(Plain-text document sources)
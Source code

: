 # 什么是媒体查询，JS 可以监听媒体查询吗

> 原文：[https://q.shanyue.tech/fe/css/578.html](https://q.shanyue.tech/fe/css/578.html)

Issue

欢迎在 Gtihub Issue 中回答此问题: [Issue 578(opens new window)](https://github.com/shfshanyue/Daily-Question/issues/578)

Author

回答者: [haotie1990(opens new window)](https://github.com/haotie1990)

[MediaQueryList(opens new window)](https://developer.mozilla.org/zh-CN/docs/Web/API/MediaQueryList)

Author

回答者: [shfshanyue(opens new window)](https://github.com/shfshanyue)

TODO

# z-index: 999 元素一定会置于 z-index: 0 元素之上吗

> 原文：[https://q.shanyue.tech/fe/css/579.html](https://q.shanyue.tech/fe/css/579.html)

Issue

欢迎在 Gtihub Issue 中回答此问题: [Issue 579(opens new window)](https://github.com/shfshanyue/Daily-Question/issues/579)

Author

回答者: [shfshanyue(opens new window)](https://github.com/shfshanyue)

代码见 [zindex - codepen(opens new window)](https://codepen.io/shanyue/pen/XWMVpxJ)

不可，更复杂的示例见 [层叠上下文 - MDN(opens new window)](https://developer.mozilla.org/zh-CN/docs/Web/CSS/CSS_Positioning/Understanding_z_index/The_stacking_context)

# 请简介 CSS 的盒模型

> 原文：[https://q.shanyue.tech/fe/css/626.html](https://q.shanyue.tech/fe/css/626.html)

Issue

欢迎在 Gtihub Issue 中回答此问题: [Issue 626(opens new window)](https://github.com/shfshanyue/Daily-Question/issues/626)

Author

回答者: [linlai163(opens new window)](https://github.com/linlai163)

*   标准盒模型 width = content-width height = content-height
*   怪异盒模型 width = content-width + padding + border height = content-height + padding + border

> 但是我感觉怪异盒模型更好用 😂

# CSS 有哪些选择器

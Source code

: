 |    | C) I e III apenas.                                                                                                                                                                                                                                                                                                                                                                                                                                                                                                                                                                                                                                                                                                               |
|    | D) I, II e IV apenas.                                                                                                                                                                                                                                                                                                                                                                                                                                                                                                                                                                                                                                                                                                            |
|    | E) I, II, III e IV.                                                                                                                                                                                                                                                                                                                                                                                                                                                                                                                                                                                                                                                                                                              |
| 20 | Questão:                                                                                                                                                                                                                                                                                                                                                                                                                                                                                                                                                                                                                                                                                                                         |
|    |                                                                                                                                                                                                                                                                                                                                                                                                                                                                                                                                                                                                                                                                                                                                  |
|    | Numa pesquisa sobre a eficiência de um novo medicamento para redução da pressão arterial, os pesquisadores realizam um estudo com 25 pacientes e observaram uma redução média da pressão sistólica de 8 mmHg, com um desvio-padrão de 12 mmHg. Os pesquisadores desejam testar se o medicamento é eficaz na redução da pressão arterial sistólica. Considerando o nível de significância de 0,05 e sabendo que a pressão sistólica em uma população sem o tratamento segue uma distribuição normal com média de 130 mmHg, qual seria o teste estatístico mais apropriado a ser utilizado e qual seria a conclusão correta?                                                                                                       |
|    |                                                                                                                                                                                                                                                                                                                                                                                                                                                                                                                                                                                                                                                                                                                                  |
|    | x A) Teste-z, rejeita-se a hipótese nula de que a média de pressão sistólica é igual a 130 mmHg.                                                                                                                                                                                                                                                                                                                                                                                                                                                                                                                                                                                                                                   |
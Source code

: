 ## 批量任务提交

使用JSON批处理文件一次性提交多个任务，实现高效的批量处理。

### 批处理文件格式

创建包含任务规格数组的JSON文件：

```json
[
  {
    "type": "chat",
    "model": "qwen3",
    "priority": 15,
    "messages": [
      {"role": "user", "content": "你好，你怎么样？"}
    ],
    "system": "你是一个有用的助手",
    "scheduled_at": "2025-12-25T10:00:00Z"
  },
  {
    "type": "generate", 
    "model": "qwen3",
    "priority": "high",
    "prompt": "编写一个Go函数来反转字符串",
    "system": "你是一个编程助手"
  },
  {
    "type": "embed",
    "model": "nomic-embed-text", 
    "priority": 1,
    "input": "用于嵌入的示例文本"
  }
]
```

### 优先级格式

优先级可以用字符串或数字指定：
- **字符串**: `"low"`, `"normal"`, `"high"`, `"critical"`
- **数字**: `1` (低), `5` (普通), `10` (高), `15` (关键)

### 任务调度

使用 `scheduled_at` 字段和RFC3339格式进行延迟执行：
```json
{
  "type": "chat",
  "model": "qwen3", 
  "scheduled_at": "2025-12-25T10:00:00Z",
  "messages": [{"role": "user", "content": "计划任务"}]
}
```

# Task requirements
Nothing may be left out. Retype all the entries exactly.

# Output for this exercise
Source code

: # 什么是媒体查询，JS 可以监听媒体查询吗

> 原文：[https://q.shanyue.tech/fe/css/578.html](https://q.shanyue.tech/fe/css/578.html)

Issue

欢迎在 Gtihub Issue 中回答此问题: [Issue 578(opens new window)](https://github.com/shfshanyue/Daily-Question/issues/578)

Author

回答者: [haotie1990(opens new window)](https://github.com/haotie1990)

[MediaQueryList(opens new window)](https://developer.mozilla.org/zh-CN/docs/Web/API/MediaQueryList)

Author

回答者: [shfshanyue(opens new window)](https://github.com/shfshanyue)

TODO

# z-index: 999 元素一定会置于 z-index: 0 元素之上吗

> 原文：[https://q.shanyue.tech/fe/css/579.html](https://q.shanyue.tech/fe/css/579.html)

Issue

欢迎在 Gtihub Issue 中回答此问题: [Issue 579(opens new window)](https://github.com/shfshanyue/Daily-Question/issues/579)

Author

回答者: [shfshanyue(opens new window)](https://github.com/shfshanyue)

代码见 [zindex - codepen(opens new window)](https://codepen.io/shanyue/pen/XWMVpxJ)

不可，更复杂的示例见 [层叠上下文 - MDN(opens new window)](https://developer.mozilla.org/zh-CN/docs/Web/CSS/CSS_Positioning/Understanding_z_index/The_stacking_context)

# 请简介 CSS 的盒模型

> 原文：[https://q.shanyue.tech/fe/css/626.html](https://q.shanyue.tech/fe/css/626.html)

Issue

欢迎在 Gtihub Issue 中回答此问题: [Issue 626(opens new window)](https://github.com/shfshanyue/Daily-Question/issues/626)

Author

回答者: [linlai163(opens new window)](https://github.com/linlai163)

*   标准盒模型 width = content-width height = content-height
*   怪异盒模型 width = content-width + padding + border height = content-height + padding + border

> 但是我感觉怪异盒模型更好用 😂

# CSS 有哪些选择器

Source code

: |    | C) I e III apenas.                                                                                                                                                                                                                                                                                                                                                                                                                                                                                                                                                                                                                                                                                                               |
|    | D) I, II e IV apenas.                                                                                                                                                                                                                                                                                                                                                                                                                                                                                                                                                                                                                                                                                                            |
|    | E) I, II, III e IV.                                                                                                                                                                                                                                                                                                                                                                                                                                                                                                                                                                                                                                                                                                              |
| 20 | Questão:                                                                                                                                                                                                                                                                                                                                                                                                                                                                                                                                                                                                                                                                                                                         |
|    |                                                                                                                                                                                                                                                                                                                                                                                                                                                                                                                                                                                                                                                                                                                                  |
|    | Numa pesquisa sobre a eficiência de um novo medicamento para redução da pressão arterial, os pesquisadores realizam um estudo com 25 pacientes e observaram uma redução média da pressão sistólica de 8 mmHg, com um desvio-padrão de 12 mmHg. Os pesquisadores desejam testar se o medicamento é eficaz na redução da pressão arterial sistólica. Considerando o nível de significância de 0,05 e sabendo que a pressão sistólica em uma população sem o tratamento segue uma distribuição normal com média de 130 mmHg, qual seria o teste estatístico mais apropriado a ser utilizado e qual seria a conclusão correta?                                                                                                       |
|    |                                                                                                                                                                                                                                                                                                                                                                                                                                                                                                                                                                                                                                                                                                                                  |
|    | x A) Teste-z, rejeita-se a hipótese nula de que a média de pressão sistólica é igual a 130 mmHg.                                                                                                                                                                                                                                                                                                                                                                                                                                                                                                                                                                                                                                   |
Source code

: ## 批量任务提交

使用JSON批处理文件一次性提交多个任务，实现高效的批量处理。

### 批处理文件格式

创建包含任务规格数组的JSON文件：

```json
[
  {
    "type": "chat",
    "model": "qwen3",
    "priority": 15,
    "messages": [
      {"role": "user", "content": "你好，你怎么样？"}
    ],
    "system": "你是一个有用的助手",
    "scheduled_at": "2025-12-25T10:00:00Z"
  },
  {
    "type": "generate", 
    "model": "qwen3",
    "priority": "high",
    "prompt": "编写一个Go函数来反转字符串",
    "system": "你是一个编程助手"
  },
  {
    "type": "embed",
    "model": "nomic-embed-text", 
    "priority": 1,
    "input": "用于嵌入的示例文本"
  }
]
```

### 优先级格式

优先级可以用字符串或数字指定：
- **字符串**: `"low"`, `"normal"`, `"high"`, `"critical"`
- **数字**: `1` (低), `5` (普通), `10` (高), `15` (关键)

### 任务调度

使用 `scheduled_at` 字段和RFC3339格式进行延迟执行：
```json
{
  "type": "chat",
  "model": "qwen3", 
  "scheduled_at": "2025-12-25T10:00:00Z",
  "messages": [{"role": "user", "content": "计划任务"}]
}
```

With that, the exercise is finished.